→ Supplied data:
——————

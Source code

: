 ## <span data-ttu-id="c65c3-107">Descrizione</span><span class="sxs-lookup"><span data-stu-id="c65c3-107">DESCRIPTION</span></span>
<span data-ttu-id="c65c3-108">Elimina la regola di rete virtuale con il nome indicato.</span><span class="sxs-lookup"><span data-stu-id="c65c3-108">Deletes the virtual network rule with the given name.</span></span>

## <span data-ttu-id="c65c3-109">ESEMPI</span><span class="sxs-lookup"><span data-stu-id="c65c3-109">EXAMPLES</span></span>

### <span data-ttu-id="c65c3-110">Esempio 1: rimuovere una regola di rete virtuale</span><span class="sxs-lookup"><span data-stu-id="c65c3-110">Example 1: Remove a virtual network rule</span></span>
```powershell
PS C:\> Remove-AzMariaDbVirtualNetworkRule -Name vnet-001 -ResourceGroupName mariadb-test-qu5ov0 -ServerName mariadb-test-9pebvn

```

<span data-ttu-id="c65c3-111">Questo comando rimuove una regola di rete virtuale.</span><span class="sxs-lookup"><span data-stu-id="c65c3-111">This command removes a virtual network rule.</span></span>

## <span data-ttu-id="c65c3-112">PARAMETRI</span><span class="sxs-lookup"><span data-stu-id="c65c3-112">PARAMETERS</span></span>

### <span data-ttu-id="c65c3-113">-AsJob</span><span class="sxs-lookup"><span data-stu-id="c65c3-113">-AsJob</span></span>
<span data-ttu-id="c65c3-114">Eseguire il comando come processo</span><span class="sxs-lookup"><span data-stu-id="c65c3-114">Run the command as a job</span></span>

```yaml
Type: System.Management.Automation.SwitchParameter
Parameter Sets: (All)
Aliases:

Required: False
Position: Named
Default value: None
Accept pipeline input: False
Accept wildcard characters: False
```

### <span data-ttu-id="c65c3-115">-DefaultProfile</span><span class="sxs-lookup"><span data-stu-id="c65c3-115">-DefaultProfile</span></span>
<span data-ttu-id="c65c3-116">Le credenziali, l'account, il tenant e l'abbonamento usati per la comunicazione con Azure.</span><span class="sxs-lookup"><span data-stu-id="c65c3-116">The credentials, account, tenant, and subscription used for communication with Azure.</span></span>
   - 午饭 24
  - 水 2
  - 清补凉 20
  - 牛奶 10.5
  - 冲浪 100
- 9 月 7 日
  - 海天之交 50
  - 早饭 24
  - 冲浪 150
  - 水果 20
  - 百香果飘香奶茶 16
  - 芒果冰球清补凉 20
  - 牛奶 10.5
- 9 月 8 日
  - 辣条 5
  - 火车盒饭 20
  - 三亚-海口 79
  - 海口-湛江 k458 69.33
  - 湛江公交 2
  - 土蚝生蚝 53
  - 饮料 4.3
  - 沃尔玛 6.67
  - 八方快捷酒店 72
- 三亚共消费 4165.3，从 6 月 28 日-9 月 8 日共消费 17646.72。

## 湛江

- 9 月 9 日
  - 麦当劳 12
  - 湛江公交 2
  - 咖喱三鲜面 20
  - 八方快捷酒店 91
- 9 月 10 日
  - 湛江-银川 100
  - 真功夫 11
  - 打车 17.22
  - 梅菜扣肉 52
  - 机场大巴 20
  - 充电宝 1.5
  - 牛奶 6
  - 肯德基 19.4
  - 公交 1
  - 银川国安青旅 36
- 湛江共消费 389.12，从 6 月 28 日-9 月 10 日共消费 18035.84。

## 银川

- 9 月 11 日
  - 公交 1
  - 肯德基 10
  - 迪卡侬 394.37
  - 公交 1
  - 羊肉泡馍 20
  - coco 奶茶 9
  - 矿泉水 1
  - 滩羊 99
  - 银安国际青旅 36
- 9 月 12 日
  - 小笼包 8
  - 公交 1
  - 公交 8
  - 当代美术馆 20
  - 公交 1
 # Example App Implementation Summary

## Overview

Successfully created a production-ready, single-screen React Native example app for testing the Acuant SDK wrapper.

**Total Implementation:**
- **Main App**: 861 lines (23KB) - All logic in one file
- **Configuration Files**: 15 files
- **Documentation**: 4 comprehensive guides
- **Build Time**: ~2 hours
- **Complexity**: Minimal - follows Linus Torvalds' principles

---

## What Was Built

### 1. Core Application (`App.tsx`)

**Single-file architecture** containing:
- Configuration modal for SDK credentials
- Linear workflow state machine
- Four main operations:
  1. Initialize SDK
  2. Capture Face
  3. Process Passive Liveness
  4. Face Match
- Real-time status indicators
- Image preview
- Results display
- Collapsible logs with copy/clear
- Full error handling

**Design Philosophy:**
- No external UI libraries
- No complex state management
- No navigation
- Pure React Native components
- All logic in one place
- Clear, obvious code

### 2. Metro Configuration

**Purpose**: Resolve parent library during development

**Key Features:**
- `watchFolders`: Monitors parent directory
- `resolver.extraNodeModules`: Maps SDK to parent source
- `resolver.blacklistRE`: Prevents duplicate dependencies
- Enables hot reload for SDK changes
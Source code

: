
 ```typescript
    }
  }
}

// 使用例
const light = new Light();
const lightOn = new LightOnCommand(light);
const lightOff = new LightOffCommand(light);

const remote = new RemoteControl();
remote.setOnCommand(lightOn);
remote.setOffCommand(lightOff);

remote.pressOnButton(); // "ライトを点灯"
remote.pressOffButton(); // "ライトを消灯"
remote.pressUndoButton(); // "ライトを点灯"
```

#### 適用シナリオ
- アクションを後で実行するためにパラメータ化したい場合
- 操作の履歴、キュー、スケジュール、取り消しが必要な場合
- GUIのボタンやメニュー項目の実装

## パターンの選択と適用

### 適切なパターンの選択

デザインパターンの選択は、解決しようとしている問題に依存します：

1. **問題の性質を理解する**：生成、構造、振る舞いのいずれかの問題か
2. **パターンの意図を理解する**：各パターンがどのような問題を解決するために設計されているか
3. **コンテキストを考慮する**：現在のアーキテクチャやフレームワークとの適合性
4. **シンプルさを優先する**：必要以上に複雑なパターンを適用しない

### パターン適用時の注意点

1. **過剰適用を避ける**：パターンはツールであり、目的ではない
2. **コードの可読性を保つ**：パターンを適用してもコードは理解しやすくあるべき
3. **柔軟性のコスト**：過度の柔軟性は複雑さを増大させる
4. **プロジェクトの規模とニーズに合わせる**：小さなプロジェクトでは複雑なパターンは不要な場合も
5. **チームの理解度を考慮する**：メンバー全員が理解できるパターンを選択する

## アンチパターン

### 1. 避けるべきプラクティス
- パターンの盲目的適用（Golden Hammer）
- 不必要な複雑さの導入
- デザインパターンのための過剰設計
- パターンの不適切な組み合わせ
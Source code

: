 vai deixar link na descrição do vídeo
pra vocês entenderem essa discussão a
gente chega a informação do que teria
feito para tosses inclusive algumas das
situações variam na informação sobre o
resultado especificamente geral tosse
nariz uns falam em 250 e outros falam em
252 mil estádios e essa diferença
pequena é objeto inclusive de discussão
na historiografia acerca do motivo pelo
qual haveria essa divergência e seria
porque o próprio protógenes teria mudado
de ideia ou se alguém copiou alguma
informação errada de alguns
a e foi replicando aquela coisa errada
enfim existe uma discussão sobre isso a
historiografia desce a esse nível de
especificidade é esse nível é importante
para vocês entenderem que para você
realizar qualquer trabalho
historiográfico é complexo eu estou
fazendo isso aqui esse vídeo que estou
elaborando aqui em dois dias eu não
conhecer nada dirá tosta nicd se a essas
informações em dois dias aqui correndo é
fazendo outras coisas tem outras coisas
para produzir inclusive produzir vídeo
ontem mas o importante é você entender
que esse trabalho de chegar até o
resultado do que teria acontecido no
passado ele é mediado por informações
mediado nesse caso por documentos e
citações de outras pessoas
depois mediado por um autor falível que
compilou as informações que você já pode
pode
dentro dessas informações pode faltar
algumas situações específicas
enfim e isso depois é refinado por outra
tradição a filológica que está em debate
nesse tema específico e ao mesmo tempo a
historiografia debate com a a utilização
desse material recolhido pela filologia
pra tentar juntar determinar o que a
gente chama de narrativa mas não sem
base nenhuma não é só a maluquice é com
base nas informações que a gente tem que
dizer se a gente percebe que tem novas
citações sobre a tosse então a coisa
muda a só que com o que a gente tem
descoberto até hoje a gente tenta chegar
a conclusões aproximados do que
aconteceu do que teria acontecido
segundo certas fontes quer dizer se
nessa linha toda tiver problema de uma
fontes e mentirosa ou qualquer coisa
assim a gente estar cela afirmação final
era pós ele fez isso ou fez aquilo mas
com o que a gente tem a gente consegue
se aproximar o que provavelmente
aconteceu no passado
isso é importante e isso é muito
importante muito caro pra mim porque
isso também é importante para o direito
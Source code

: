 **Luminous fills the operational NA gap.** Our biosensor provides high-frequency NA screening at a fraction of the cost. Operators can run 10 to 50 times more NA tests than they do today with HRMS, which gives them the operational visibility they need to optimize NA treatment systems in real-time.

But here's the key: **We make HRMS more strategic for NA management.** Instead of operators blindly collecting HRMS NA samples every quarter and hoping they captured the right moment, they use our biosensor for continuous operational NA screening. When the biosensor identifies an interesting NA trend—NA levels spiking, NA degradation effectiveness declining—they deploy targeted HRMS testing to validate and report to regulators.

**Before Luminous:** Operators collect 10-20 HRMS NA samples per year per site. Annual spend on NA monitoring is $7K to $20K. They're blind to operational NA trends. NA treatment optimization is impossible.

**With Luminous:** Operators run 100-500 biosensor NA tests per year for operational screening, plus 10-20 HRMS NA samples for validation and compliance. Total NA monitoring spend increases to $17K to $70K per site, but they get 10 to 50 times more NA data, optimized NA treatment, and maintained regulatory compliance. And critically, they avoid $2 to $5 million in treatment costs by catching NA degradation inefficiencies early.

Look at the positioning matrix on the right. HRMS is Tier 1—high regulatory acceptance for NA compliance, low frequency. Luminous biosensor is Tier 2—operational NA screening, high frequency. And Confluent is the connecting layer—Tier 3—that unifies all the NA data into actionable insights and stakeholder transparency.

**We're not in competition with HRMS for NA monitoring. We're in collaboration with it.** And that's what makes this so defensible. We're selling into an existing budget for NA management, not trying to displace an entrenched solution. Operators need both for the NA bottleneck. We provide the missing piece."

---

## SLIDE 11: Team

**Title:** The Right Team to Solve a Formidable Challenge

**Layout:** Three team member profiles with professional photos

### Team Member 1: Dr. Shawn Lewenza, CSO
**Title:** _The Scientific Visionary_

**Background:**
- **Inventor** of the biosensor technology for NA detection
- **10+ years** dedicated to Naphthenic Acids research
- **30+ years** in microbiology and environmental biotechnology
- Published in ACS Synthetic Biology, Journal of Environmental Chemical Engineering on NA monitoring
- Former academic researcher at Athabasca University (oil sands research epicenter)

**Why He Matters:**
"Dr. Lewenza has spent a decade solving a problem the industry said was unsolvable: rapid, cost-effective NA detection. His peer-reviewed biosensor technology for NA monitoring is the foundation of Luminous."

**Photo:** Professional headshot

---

——————

→ Your instructions: Once the line with "isso também é importante para o direito" is found in the records above, print exactly that line and every line after it through the line with "optimization is impossible.".

→ Written answer:
isso também é importante para o direito
Source code

: **Luminous fills the operational NA gap.** Our biosensor provides high-frequency NA screening at a fraction of the cost. Operators can run 10 to 50 times more NA tests than they do today with HRMS, which gives them the operational visibility they need to optimize NA treatment systems in real-time.

But here's the key: **We make HRMS more strategic for NA management.** Instead of operators blindly collecting HRMS NA samples every quarter and hoping they captured the right moment, they use our biosensor for continuous operational NA screening. When the biosensor identifies an interesting NA trend—NA levels spiking, NA degradation effectiveness declining—they deploy targeted HRMS testing to validate and report to regulators.

**Before Luminous:** Operators collect 10-20 HRMS NA samples per year per site. Annual spend on NA monitoring is $7K to $20K. They're blind to operational NA trends. NA treatment optimization is impossible.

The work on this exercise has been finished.